| TASK REQUIREMENTS |
Scan the material below for lines with the string "jBxSlider". State how many there are and nothing else.

| RECORDS FOR THE EXERCISE |

- Opening Delimiter -

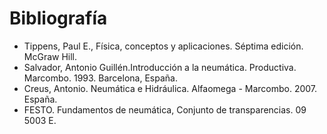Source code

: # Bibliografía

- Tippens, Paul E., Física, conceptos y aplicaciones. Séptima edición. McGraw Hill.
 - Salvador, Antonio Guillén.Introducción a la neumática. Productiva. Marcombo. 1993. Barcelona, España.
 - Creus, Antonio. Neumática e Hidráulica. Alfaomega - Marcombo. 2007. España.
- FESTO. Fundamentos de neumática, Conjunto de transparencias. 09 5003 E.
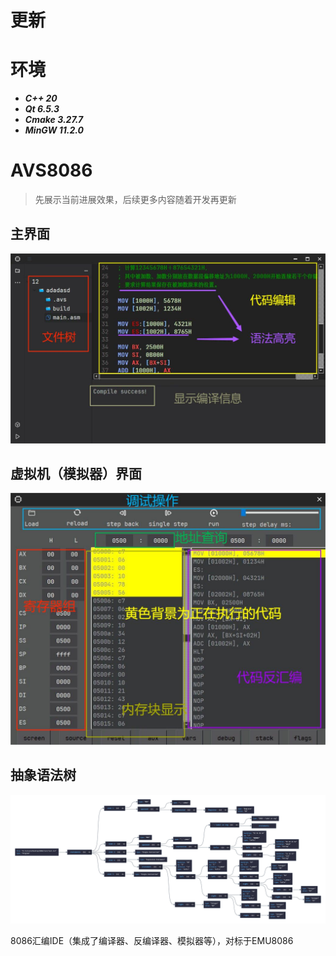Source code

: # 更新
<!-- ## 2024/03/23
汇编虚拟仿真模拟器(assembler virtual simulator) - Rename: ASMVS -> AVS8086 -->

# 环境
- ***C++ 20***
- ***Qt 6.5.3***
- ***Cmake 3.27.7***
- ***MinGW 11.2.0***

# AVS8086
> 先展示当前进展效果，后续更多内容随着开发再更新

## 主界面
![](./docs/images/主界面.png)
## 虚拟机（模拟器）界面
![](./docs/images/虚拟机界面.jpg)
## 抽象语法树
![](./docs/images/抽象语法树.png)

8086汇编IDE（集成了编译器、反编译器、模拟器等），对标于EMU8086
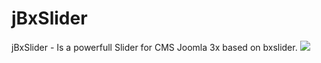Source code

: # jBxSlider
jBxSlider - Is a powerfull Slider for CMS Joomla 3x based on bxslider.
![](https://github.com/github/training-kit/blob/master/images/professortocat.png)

- Closing Delimiter -

| RESPONSE TO THE EXERCISE |
2